Researchers Develop Liquid Battery which Takes Seconds to Recharge Electric Cars

Researchers at the University of Glasgow have developed a new type of battery which could make it possible to recharge electric vehicles in just a few seconds.
A team of chemists at the university developed a new flow-battery energy storage system that used a nano scale battery molecule. This nano-molecule has the capability to store either electric power or hydrogen gas in a new hybrid energy storage system.

The team wrote at length about their research on the “hybrid-electric-hydrogen” flow battery in the Nature Chemistry journal, and said that it could release power on demand either as electricity or as hydrogen gas. Both of these can be used to fuel cars.

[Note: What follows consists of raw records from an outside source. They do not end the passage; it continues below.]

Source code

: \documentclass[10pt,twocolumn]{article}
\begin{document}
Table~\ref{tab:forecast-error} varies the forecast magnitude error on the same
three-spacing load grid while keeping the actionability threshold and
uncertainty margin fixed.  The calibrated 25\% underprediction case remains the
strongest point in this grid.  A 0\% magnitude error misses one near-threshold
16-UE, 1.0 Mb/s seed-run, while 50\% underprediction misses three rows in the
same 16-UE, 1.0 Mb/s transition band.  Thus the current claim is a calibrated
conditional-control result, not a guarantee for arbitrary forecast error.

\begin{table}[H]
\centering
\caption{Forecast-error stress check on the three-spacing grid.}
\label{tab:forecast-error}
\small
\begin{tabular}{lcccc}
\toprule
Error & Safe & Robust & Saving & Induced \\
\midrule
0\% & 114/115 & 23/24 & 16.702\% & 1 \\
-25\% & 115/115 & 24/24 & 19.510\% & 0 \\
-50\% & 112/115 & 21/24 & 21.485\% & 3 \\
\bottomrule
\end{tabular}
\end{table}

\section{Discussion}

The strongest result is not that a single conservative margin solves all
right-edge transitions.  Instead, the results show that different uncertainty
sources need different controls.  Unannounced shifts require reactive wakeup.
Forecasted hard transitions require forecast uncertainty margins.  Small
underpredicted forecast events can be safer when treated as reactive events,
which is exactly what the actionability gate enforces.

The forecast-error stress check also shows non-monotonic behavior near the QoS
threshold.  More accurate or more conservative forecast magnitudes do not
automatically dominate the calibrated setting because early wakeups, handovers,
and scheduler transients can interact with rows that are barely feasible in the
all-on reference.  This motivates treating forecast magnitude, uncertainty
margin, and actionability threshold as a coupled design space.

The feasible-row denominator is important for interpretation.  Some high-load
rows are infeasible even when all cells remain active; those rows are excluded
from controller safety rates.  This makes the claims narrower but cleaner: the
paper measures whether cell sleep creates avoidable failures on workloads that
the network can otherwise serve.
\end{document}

When a concentrated liquid containing the nano-molecules is made, the amount of energy it can store increases tenfold. This energy can be released in the form of hydrogen gas or as electricity. Thus, it would no longer take hours to charge if the material used is a pumpable liquid like petrol and diesel. The vehicle could be recharged in the same time that it takes to fill up the tank of an internal combustion engine powered vehicle.The new liquid can be used as a replacement liquid for the purpose of recharging electric vehicles.

The new technology was developed by a team comprising Professor Leroy Cronin, Dr Mark Symes and Dr Jia Jia Chen, who claim that it will lead to the development of new energy storage systems for electric cars, new ways in which renewable energy can be stored. It can even lead to the development of electric-to-gas energy systems for when a fuel is needed.

One key issue with energy from renewable sources is that there are peaks and troughs in supply, whether it is solar, wind or hydro power. Hence, high capacity and flexible energy storage systems are needed to smooth this out, according to Professor Cronin.

The new technology could be used to do this in an electrochemical manner. He also claimed that the very high energy density of the material used could increase the range of electric cars, and could also increase the resilience of energy storage systems so that the lights could be kept on when there is peak demand.

Another advantage the liquid electrolyte offers is that it would be possible to control ageing. In the case of a normal lithium battery, the solid system degrades over time and lithium batteries can last only for a certain number of charge-discharge cycles. In the case of the liquid electrolyte, the inorganic salt that is used is very stable and this ageing process does not occur.

A lot of work still needs to be done to ensure that the new technology can work in a reliable and safe manner. Currently, the research team has transitioned from work in the laboratory to testing and development of a prototype

Many leading companies across the globe are interested in the new technology.